BEGIN Records provided

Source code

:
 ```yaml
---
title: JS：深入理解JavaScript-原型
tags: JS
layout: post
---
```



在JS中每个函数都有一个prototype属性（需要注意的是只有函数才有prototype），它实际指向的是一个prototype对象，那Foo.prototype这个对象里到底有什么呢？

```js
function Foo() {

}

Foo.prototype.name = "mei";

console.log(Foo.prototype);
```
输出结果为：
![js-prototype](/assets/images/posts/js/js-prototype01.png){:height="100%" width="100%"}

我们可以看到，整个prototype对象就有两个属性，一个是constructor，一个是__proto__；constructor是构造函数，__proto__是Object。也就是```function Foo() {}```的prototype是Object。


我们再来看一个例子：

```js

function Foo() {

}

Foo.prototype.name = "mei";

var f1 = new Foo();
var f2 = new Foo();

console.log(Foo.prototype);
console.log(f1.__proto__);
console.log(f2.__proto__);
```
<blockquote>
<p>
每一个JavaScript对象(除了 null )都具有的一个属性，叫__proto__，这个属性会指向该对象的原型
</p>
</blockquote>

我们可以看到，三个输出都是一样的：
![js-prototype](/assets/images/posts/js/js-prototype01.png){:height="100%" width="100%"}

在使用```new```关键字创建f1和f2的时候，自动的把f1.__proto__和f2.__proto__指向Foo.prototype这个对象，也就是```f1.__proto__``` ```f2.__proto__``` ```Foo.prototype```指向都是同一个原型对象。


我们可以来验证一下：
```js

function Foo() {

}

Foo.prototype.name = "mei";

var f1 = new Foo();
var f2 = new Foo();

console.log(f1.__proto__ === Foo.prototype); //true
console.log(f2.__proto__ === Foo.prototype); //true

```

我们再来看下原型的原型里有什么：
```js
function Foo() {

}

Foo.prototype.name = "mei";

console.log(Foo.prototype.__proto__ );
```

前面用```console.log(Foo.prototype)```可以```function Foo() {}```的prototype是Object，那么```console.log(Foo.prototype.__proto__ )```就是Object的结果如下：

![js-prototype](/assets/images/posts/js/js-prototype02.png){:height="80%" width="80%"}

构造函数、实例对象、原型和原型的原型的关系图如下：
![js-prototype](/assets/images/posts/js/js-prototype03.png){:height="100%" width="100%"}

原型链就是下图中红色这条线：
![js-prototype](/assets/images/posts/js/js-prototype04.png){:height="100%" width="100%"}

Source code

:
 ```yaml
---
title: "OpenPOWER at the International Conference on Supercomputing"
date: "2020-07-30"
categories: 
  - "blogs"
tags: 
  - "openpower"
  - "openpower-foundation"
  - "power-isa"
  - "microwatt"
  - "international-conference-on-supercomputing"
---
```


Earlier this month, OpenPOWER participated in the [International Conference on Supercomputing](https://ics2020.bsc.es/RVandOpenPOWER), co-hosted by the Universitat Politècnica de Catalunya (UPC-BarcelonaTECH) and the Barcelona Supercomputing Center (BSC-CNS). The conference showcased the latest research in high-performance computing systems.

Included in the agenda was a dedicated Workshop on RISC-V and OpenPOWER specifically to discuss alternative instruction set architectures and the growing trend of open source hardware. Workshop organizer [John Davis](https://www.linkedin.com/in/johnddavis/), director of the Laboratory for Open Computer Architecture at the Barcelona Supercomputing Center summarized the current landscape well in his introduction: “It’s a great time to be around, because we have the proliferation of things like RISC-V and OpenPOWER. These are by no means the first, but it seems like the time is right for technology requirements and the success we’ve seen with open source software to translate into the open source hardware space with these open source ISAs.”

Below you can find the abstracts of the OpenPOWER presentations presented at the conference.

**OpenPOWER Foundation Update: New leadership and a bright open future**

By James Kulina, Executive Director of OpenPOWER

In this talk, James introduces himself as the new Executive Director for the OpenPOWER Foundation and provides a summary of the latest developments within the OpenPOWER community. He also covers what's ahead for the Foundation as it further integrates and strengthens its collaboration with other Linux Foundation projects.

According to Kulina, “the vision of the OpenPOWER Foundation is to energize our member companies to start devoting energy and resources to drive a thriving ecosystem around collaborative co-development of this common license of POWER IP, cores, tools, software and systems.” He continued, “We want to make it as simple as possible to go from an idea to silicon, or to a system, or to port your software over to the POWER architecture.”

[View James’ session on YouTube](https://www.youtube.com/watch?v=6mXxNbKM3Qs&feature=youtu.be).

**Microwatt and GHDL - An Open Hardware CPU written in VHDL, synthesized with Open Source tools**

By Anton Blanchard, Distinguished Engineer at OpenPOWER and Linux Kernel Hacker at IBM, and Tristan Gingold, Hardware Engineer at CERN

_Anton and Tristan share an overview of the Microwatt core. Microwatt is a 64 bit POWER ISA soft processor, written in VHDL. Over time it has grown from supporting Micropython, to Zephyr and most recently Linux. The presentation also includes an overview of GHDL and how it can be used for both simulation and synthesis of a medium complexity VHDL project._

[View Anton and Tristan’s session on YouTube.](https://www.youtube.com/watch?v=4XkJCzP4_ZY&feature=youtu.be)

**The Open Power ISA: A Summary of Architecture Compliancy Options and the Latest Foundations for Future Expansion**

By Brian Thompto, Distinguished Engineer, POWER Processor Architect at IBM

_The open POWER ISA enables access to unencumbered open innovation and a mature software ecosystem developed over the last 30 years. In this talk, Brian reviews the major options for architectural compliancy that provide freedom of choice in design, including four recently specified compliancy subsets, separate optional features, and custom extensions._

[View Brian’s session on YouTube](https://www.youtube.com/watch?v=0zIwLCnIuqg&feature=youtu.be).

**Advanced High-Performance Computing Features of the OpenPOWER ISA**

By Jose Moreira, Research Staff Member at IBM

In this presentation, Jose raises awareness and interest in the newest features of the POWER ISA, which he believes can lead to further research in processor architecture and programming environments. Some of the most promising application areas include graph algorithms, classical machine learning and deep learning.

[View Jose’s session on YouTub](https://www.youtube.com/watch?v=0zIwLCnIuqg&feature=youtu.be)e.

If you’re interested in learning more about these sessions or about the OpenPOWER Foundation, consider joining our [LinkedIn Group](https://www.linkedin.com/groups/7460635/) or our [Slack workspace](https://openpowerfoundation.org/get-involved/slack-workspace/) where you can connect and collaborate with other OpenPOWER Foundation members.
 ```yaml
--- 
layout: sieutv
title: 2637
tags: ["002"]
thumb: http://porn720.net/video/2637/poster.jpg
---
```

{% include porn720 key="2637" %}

END Records provided

- Your goal:
Please copy each line of the records above in which the word "also" can be found.

- Solution for this exercise:
In this talk, James introduces himself as the new Executive Director for the OpenPOWER Foundation and provides a summary of the latest developments within the OpenPOWER community. He also covers what's ahead for the Foundation as it further integrates and strengthens its collaboration with other Linux Foundation projects.
_Anton and Tristan share an overview of the Microwatt core. Microwatt is a 64 bit POWER ISA soft processor, written in VHDL. Over time it has grown from supporting Micropython, to Zephyr and most recently Linux. The presentation also includes an overview of GHDL and how it can be used for both simulation and synthesis of a medium complexity VHDL project._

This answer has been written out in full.